** INSTRUCTIONS FOR THE TASK **
Below are records. Find each line in them that holds the word "white" and copy it.

** AVAILABLE DATA **
*****

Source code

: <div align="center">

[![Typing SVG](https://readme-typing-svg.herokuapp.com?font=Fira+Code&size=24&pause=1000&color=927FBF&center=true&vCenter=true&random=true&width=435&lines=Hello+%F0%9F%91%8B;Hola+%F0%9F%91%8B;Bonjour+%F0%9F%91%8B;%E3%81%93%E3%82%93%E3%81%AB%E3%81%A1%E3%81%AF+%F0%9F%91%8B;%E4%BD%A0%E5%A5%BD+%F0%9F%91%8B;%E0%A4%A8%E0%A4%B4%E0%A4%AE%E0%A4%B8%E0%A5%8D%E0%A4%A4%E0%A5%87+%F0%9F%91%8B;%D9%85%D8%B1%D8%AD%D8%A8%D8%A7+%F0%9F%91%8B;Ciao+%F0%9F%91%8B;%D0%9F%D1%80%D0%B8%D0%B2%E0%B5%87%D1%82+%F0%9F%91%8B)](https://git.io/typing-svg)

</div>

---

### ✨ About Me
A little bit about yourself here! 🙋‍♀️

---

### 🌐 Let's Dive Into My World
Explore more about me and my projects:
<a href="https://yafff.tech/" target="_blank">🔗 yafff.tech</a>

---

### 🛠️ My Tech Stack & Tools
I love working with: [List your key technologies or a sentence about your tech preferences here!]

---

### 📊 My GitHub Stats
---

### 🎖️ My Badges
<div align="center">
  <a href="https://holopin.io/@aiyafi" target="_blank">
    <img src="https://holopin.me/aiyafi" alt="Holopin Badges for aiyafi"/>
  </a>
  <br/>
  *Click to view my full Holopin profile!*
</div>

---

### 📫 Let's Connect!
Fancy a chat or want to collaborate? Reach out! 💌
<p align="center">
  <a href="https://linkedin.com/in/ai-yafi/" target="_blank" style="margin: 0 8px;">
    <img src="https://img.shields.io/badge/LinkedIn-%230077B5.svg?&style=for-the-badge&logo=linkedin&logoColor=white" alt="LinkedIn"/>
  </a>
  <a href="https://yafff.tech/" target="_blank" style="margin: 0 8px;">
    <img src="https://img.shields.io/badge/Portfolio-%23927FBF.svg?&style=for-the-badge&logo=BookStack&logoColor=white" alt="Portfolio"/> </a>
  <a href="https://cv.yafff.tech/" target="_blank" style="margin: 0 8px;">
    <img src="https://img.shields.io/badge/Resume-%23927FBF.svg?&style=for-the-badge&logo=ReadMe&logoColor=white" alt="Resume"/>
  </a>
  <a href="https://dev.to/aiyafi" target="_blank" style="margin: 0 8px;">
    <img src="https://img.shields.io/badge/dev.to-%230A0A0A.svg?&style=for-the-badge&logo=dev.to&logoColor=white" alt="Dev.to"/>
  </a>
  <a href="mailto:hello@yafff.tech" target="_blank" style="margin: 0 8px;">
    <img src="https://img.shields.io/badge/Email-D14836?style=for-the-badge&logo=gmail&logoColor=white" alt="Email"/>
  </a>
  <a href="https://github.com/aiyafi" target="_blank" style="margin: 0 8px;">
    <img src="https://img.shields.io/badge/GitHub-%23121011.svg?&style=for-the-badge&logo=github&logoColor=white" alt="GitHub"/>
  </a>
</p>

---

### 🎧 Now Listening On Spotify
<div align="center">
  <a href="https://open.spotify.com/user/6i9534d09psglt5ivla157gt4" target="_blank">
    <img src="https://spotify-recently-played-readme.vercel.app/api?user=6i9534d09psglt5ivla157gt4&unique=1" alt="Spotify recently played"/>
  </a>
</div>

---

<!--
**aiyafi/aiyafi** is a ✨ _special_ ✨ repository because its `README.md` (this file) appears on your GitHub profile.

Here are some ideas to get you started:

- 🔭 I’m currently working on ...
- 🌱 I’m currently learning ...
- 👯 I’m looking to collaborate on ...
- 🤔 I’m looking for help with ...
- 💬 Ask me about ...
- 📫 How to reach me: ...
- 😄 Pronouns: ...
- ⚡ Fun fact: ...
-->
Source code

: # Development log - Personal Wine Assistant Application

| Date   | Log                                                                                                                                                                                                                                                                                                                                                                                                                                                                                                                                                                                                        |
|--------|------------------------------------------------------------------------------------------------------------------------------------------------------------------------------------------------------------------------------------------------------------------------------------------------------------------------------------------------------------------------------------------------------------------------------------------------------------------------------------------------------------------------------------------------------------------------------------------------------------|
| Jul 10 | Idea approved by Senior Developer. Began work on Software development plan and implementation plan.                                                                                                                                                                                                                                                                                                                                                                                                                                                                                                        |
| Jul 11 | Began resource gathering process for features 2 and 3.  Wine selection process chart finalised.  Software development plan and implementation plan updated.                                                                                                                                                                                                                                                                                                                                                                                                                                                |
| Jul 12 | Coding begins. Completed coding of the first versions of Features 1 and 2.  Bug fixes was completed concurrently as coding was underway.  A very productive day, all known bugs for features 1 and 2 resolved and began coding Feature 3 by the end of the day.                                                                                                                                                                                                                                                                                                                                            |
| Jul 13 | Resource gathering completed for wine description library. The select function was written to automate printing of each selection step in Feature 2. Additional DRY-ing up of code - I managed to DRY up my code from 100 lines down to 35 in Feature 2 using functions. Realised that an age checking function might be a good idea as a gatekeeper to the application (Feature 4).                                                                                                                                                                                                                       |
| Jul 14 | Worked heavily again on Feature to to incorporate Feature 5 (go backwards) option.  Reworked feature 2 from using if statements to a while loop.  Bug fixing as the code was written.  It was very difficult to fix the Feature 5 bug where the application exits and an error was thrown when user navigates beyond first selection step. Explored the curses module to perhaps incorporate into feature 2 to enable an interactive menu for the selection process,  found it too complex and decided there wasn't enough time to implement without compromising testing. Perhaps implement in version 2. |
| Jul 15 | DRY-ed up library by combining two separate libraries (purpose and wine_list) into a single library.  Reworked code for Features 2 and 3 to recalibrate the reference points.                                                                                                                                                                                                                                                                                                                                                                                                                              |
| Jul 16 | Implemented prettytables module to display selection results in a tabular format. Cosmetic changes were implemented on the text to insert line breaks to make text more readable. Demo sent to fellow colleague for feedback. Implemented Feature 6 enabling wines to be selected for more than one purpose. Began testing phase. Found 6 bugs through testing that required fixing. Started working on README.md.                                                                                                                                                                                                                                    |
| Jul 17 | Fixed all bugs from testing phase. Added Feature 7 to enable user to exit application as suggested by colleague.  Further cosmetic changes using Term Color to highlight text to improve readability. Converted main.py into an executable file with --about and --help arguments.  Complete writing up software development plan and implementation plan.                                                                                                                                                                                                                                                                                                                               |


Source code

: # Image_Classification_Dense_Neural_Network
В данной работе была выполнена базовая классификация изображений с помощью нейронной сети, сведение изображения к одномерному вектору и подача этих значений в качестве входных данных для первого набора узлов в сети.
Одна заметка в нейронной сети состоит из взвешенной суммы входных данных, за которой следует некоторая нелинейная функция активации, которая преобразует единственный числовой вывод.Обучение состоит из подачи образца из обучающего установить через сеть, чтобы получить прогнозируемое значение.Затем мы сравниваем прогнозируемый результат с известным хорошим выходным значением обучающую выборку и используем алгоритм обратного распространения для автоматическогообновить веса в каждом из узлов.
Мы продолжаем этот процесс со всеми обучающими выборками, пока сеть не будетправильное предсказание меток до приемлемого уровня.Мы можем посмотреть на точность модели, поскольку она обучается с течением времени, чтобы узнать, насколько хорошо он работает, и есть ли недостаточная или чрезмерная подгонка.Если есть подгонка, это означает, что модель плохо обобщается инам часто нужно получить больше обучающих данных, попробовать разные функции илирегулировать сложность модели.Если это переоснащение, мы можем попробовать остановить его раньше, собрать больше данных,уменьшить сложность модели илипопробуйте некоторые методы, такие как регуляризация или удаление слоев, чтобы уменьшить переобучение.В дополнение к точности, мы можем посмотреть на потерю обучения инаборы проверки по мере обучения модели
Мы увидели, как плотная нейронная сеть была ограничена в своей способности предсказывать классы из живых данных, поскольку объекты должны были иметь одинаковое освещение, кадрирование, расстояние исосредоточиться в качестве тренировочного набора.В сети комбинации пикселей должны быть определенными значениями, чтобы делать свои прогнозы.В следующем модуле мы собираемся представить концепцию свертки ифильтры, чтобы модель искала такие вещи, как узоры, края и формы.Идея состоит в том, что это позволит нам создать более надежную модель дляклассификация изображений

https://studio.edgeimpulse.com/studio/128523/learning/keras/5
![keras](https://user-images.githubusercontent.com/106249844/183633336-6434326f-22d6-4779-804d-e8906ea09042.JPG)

*****

** RESPONSE AREA **
    <img src="https://img.shields.io/badge/LinkedIn-%230077B5.svg?&style=for-the-badge&logo=linkedin&logoColor=white" alt="LinkedIn"/>
    <img src="https://img.shields.io/badge/Portfolio-%23927FBF.svg?&style=for-the-badge&logo=BookStack&logoColor=white" alt="Portfolio"/> </a>
    <img src="https://img.shields.io/badge/Resume-%23927FBF.svg?&style=for-the-badge&logo=ReadMe&logoColor=white" alt="Resume"/>
    <img src="https://img.shields.io/badge/dev.to-%230A0A0A.svg?&style=for-the-badge&logo=dev.to&logoColor=white" alt="Dev.to"/>
    <img src="https://img.shields.io/badge/Email-D14836?style=for-the-badge&logo=gmail&logoColor=white" alt="Email"/>
    <img src="https://img.shields.io/badge/GitHub-%23121011.svg?&style=for-the-badge&logo=github&logoColor=white" alt="GitHub"/>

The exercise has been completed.